Pero la sensación de ser testigos del deambular de una consciencia a través de paisajes inconscientes se desprende sobre todo de una concepción sonora precisa. Hay un ejercicio de depuración que limita cada escena a dos o tres elementos sonoros que no hacen otra cosa que acentuar un silencio imposible en la vigilia. Se escuchan, por ejemplo, en un fondo de pájaros o de viento sobre ramas, los pasos de los técnicos y del investigador misterioso, pero casi nunca sus voces cuando se los ve gesticular. Por eso es significativo que uno de los pocos momentos en que escuchamos al investigador sea aquél en el que menciona a En busca del tiempo perdido, luego de que un historiador comente que Marcel Proust participó como inversionista de los trazados franceses. Es una cita directa, explícita, que deja asomar una poética en el entramado de la película. Dice Proust en Por la parte de Swan, la primera de las siete novelas que componen En busca del tiempo perdido: “Cuando veía un objeto exterior, la conciencia de que lo veía permanecía entre él y yo, lo orlaba con un fino ribete espiritual que me impedía tocar nunca su materia directamente; se volatilizaba en cierto modo antes de que tomara contacto con ella, así como su cuerpo incandescente al que acercamos un objeto mojado no toca su humedad, porque va siempre precedido de una zona de evaporación”. ¿No es la misma distancia que hay entre las voces exteriores de Buenos Aires al Pacífico y las imágenes interiores al sueño? ¿No es también la misma volatilidad? La película se desplaza en esa “zona de evaporación” porque sostiene, como dice una de las voces, que “el cine es el invento del olvido”.
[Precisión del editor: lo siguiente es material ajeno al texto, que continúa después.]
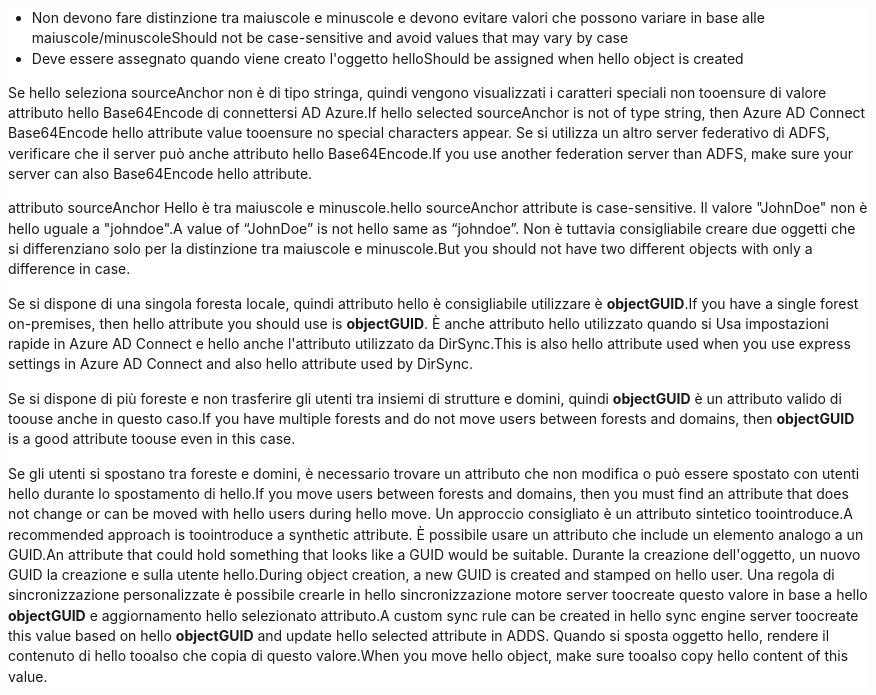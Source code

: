 * <span data-ttu-id="6a08b-128">Non devono fare distinzione tra maiuscole e minuscole e devono evitare valori che possono variare in base alle maiuscole/minuscole</span><span class="sxs-lookup"><span data-stu-id="6a08b-128">Should not be case-sensitive and avoid values that may vary by case</span></span>
* <span data-ttu-id="6a08b-129">Deve essere assegnato quando viene creato l'oggetto hello</span><span class="sxs-lookup"><span data-stu-id="6a08b-129">Should be assigned when hello object is created</span></span>

<span data-ttu-id="6a08b-130">Se hello seleziona sourceAnchor non è di tipo stringa, quindi vengono visualizzati i caratteri speciali non tooensure di valore attributo hello Base64Encode di connettersi AD Azure.</span><span class="sxs-lookup"><span data-stu-id="6a08b-130">If hello selected sourceAnchor is not of type string, then Azure AD Connect Base64Encode hello attribute value tooensure no special characters appear.</span></span> <span data-ttu-id="6a08b-131">Se si utilizza un altro server federativo di ADFS, verificare che il server può anche attributo hello Base64Encode.</span><span class="sxs-lookup"><span data-stu-id="6a08b-131">If you use another federation server than ADFS, make sure your server can also Base64Encode hello attribute.</span></span>

<span data-ttu-id="6a08b-132">attributo sourceAnchor Hello è tra maiuscole e minuscole.</span><span class="sxs-lookup"><span data-stu-id="6a08b-132">hello sourceAnchor attribute is case-sensitive.</span></span> <span data-ttu-id="6a08b-133">Il valore "JohnDoe" non è hello uguale a "johndoe".</span><span class="sxs-lookup"><span data-stu-id="6a08b-133">A value of “JohnDoe” is not hello same as “johndoe”.</span></span> <span data-ttu-id="6a08b-134">Non è tuttavia consigliabile creare due oggetti che si differenziano solo per la distinzione tra maiuscole e minuscole.</span><span class="sxs-lookup"><span data-stu-id="6a08b-134">But you should not have two different objects with only a difference in case.</span></span>

<span data-ttu-id="6a08b-135">Se si dispone di una singola foresta locale, quindi attributo hello è consigliabile utilizzare è **objectGUID**.</span><span class="sxs-lookup"><span data-stu-id="6a08b-135">If you have a single forest on-premises, then hello attribute you should use is **objectGUID**.</span></span> <span data-ttu-id="6a08b-136">È anche attributo hello utilizzato quando si Usa impostazioni rapide in Azure AD Connect e hello anche l'attributo utilizzato da DirSync.</span><span class="sxs-lookup"><span data-stu-id="6a08b-136">This is also hello attribute used when you use express settings in Azure AD Connect and also hello attribute used by DirSync.</span></span>

<span data-ttu-id="6a08b-137">Se si dispone di più foreste e non trasferire gli utenti tra insiemi di strutture e domini, quindi **objectGUID** è un attributo valido di toouse anche in questo caso.</span><span class="sxs-lookup"><span data-stu-id="6a08b-137">If you have multiple forests and do not move users between forests and domains, then **objectGUID** is a good attribute toouse even in this case.</span></span>

<span data-ttu-id="6a08b-138">Se gli utenti si spostano tra foreste e domini, è necessario trovare un attributo che non modifica o può essere spostato con utenti hello durante lo spostamento di hello.</span><span class="sxs-lookup"><span data-stu-id="6a08b-138">If you move users between forests and domains, then you must find an attribute that does not change or can be moved with hello users during hello move.</span></span> <span data-ttu-id="6a08b-139">Un approccio consigliato è un attributo sintetico toointroduce.</span><span class="sxs-lookup"><span data-stu-id="6a08b-139">A recommended approach is toointroduce a synthetic attribute.</span></span> <span data-ttu-id="6a08b-140">È possibile usare un attributo che include un elemento analogo a un GUID.</span><span class="sxs-lookup"><span data-stu-id="6a08b-140">An attribute that could hold something that looks like a GUID would be suitable.</span></span> <span data-ttu-id="6a08b-141">Durante la creazione dell'oggetto, un nuovo GUID la creazione e sulla utente hello.</span><span class="sxs-lookup"><span data-stu-id="6a08b-141">During object creation, a new GUID is created and stamped on hello user.</span></span> <span data-ttu-id="6a08b-142">Una regola di sincronizzazione personalizzate è possibile crearle in hello sincronizzazione motore server toocreate questo valore in base a hello **objectGUID** e aggiornamento hello selezionato attributo.</span><span class="sxs-lookup"><span data-stu-id="6a08b-142">A custom sync rule can be created in hello sync engine server toocreate this value based on hello **objectGUID** and update hello selected attribute in ADDS.</span></span> <span data-ttu-id="6a08b-143">Quando si sposta oggetto hello, rendere il contenuto di hello tooalso che copia di questo valore.</span><span class="sxs-lookup"><span data-stu-id="6a08b-143">When you move hello object, make sure tooalso copy hello content of this value.</span></span>
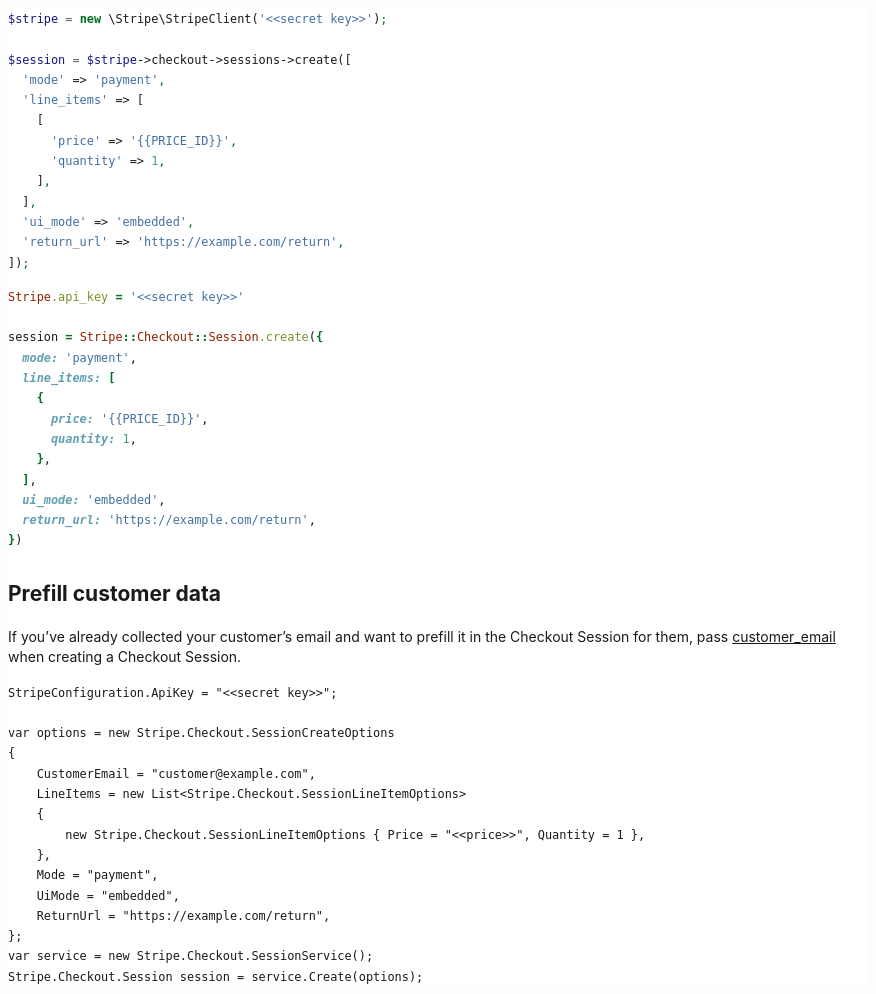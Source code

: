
 ```php
$stripe = new \Stripe\StripeClient('<<secret key>>');

$session = $stripe->checkout->sessions->create([
  'mode' => 'payment',
  'line_items' => [
    [
      'price' => '{{PRICE_ID}}',
      'quantity' => 1,
    ],
  ],
  'ui_mode' => 'embedded',
  'return_url' => 'https://example.com/return',
]);
```

```ruby
Stripe.api_key = '<<secret key>>'

session = Stripe::Checkout::Session.create({
  mode: 'payment',
  line_items: [
    {
      price: '{{PRICE_ID}}',
      quantity: 1,
    },
  ],
  ui_mode: 'embedded',
  return_url: 'https://example.com/return',
})
```

## Prefill customer data

If you’ve already collected your customer’s email and want to prefill it in the Checkout Session for them, pass [customer_email](https://docs.stripe.com/api/checkout/sessions/create.md#create_checkout_session-customer_email) when creating a Checkout Session.

```dotnet
StripeConfiguration.ApiKey = "<<secret key>>";

var options = new Stripe.Checkout.SessionCreateOptions
{
    CustomerEmail = "customer@example.com",
    LineItems = new List<Stripe.Checkout.SessionLineItemOptions>
    {
        new Stripe.Checkout.SessionLineItemOptions { Price = "<<price>>", Quantity = 1 },
    },
    Mode = "payment",
    UiMode = "embedded",
    ReturnUrl = "https://example.com/return",
};
var service = new Stripe.Checkout.SessionService();
Stripe.Checkout.Session session = service.Create(options);
```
Contra ese olvido, como contrariando la naturaleza del cine (y de la vida), avanza Mariano Donoso. De ahí que se detenga tanto en el rostro de su madre, en los de sus hijos y en los de los trabajadores que hacían funcionar a los trenes, como el hombre que abre la película (presentado como “El soñador”), que no puede contener sus lágrimas cada vez que trata de recordar, o como el hombre que describe el modo en que la localidad en la que aún vive fue perdiendo pobladores hasta convertirse en un pueblo fantasma después de que el tren dejara de pasar (¿se habrá convertido él también en un fantasma?). Son momentos en que el movimiento se detiene, el ritmo se rompe. Donoso sin embargo sostiene el plano, como si estuviera fascinado por esos rostros y quisiera retenerlos. En un texto que Adrian Martin escribe sobre el cine de Naomi Kawase incluye una cita de Stephen Connors que puede explicar esa fascinación: “El cuerpo arrugado del anciano o de la anciana es como un río al final de su trayecto, que ha trazado un itinerario fluctuante a través de un paisaje irregular, y que termina sus días cargado de sedimento y de gravilla, con su energía esparcida entre las ramificaciones de su delta y con escasa capacidad para tomar aire. Este no es un cuerpo abierto a cualquier posibilidad, sino un cuerpo saturado de singularidades”. Podríamos cambiar “río” por “tren”, como hace Donoso cuando evoca a Heráclito, y estaríamos hablando de los rostros y de los paisajes de Buenos Aires al Pacífico.